#### [ABOUT THIS TASK]
What is needed is an exact copy of every record below.

#### [THE RECORDS]
• • • • • • •
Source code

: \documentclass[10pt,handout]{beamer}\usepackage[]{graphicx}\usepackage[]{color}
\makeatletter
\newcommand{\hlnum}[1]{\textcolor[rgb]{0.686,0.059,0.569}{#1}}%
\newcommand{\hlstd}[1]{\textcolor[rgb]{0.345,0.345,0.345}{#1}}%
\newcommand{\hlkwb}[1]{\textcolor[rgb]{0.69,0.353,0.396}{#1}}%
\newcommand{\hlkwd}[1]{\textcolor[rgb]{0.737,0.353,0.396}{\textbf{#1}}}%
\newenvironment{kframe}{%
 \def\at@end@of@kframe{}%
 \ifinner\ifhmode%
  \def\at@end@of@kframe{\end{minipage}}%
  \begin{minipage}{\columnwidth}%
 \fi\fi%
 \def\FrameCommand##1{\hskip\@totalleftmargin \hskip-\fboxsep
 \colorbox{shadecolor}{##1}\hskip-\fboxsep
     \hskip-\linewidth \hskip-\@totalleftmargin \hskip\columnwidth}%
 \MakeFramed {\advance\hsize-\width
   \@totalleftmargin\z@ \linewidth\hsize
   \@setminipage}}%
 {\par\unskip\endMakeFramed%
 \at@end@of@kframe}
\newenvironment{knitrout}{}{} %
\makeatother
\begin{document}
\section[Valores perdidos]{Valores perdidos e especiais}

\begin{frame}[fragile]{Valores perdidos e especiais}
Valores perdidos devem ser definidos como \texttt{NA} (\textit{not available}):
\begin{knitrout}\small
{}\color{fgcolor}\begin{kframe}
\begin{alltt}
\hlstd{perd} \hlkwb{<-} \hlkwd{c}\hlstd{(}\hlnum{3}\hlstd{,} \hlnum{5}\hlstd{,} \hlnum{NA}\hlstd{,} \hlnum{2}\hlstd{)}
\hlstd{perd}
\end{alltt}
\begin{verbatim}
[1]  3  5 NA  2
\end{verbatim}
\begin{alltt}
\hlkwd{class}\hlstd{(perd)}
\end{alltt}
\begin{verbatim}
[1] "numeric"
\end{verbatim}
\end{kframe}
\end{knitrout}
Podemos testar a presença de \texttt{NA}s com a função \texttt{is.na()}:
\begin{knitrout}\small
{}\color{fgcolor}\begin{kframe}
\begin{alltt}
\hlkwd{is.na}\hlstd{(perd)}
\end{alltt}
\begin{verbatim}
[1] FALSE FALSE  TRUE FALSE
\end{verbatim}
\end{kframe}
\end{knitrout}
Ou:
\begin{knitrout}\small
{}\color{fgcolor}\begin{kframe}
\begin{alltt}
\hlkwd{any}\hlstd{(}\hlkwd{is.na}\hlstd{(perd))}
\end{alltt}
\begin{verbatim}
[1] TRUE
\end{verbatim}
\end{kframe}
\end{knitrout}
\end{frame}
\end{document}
• • • • • • •
#### [WRITTEN ANSWER]
Source code

: \documentclass[10pt,handout]{beamer}\usepackage[]{graphicx}\usepackage[]{color}
\makeatletter
\newcommand{\hlnum}[1]{\textcolor[rgb]{0.686,0.059,0.569}{#1}}%
\newcommand{\hlstd}[1]{\textcolor[rgb]{0.345,0.345,0.345}{#1}}%
\newcommand{\hlkwb}[1]{\textcolor[rgb]{0.69,0.353,0.396}{#1}}%
\newcommand{\hlkwd}[1]{\textcolor[rgb]{0.737,0.353,0.396}{\textbf{#1}}}%
\newenvironment{kframe}{%
 \def\at@end@of@kframe{}%
 \ifinner\ifhmode%
  \def\at@end@of@kframe{\end{minipage}}%
  \begin{minipage}{\columnwidth}%
 \fi\fi%
 \def\FrameCommand##1{\hskip\@totalleftmargin \hskip-\fboxsep
 \colorbox{shadecolor}{##1}\hskip-\fboxsep
     \hskip-\linewidth \hskip-\@totalleftmargin \hskip\columnwidth}%
 \MakeFramed {\advance\hsize-\width
   \@totalleftmargin\z@ \linewidth\hsize
   \@setminipage}}%
 {\par\unskip\endMakeFramed%
 \at@end@of@kframe}
\newenvironment{knitrout}{}{} %
\makeatother
\begin{document}
\section[Valores perdidos]{Valores perdidos e especiais}

\begin{frame}[fragile]{Valores perdidos e especiais}
Valores perdidos devem ser definidos como \texttt{NA} (\textit{not available}):
\begin{knitrout}\small
{}\color{fgcolor}\begin{kframe}
\begin{alltt}
\hlstd{perd} \hlkwb{<-} \hlkwd{c}\hlstd{(}\hlnum{3}\hlstd{,} \hlnum{5}\hlstd{,} \hlnum{NA}\hlstd{,} \hlnum{2}\hlstd{)}
\hlstd{perd}
\end{alltt}
\begin{verbatim}
[1]  3  5 NA  2
\end{verbatim}
\begin{alltt}
\hlkwd{class}\hlstd{(perd)}
\end{alltt}
\begin{verbatim}
[1] "numeric"
\end{verbatim}
\end{kframe}
\end{knitrout}
Podemos testar a presença de \texttt{NA}s com a função \texttt{is.na()}:
\begin{knitrout}\small
{}\color{fgcolor}\begin{kframe}
\begin{alltt}
\hlkwd{is.na}\hlstd{(perd)}
\end{alltt}
\begin{verbatim}
[1] FALSE FALSE  TRUE FALSE
\end{verbatim}
\end{kframe}
\end{knitrout}
Ou:
\begin{knitrout}\small
{}\color{fgcolor}\begin{kframe}
\begin{alltt}
\hlkwd{any}\hlstd{(}\hlkwd{is.na}\hlstd{(perd))}
\end{alltt}
\begin{verbatim}
[1] TRUE
\end{verbatim}
\end{kframe}
\end{knitrout}
\end{frame}
\end{document}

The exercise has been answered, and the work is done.